Airflow and Ductwork Compatibility
A furnace can only heat your home effectively if it can push enough air through the duct system. Electric furnaces need roughly 150 cubic feet per minute (CFM) of airflow for every 10,000 BTU of output. A 15 kW unit producing about 51,000 BTU needs approximately 750 CFM, while a 20 kW unit needs around 1,000 CFM.
If your existing ductwork was designed for a smaller system, upgrading to a significantly larger furnace without modifying the ducts can restrict airflow. This forces the blower to work harder, reduces efficiency, and can trigger safety shutoffs. An HVAC installer should evaluate your duct sizing as part of the furnace selection process, especially if you’re increasing capacity.
Typical Costs by Furnace Size
Electric furnaces are less expensive to purchase than gas furnaces, though they cost more to operate in most regions due to electricity prices. For the unit alone, expect to pay roughly $800 to $1,200 for a 10 kW model, $1,200 to $1,600 for 15 kW, and $1,600 to $2,000 for 20 kW. Installation adds to that, particularly if you need electrical panel work or duct modifications.
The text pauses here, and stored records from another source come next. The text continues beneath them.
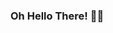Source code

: ### Oh Hello There! 🤖👀 

<!--
**shomerthesec/shomerthesec** is a ✨ _special_ ✨ repository because its `README.md` (this file) appears on your GitHub profile.

Here are some ideas to get you started:

-  I’m currently pursuing a career in Data Science and Deep Learning 🧐🤓
-  I've taken so many Courses in the field like :
      * 🔬 Deep Learning Specialization by deeplearning.ai. 
      * 🔬 TensorFlow In Practice Specialization by deeplearning.ai. 
      * 🔬 TensorFlow Data and Deployment Specialization by deeplearning.ai. 
      * 🔬 AI for Medicine Specialization by deeplearning.ai. 
      * 📋 Applied Data Science with Python Specialization by University of Michigan. 
      * 🎢 Udacity’s nano-degree for: AI Programming with Python. 
      * 🎢 Udacity’s nano-degree for: Machine learning Engineer. 
      * 🎢 Udacity’s nano-degree for: Programming for Data Science. 
      * 🎈 Deep Learning from A to Z on Udemy. 
      * 🎈 Computer Vision and Deep Learning on Udemy. 
      * 🎈 Computer Vision from A to Z on Udemy. 
      * 🎈 Machine Learning from A to Z on Udemy. 
      * 🎈 Intel® Edge AI Scholarship Foundation Course Nano-Degree Program. 
      * 🎈 An Introduction to Practical Deep Learning by Intel on Coursera. 
- 📫 How to reach me: you can kindly e-mail me anytime at shomerthesec@gmail.com
- 😄 Pronouns: it's shu-mar
- 😪 Fun fact: let's be real here there's no fun in data, just explorations 
-->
Monthly operating costs vary widely by electricity rate and how cold your winters get. As a rough guide, a 10 kW furnace typically costs $90 to $120 per month during the heating season, a 15 kW unit runs $120 to $160, and a 20 kW unit costs $150 to $200. These numbers assume average electricity rates, so check your local utility’s per-kilowatt-hour price to refine the estimate for your area.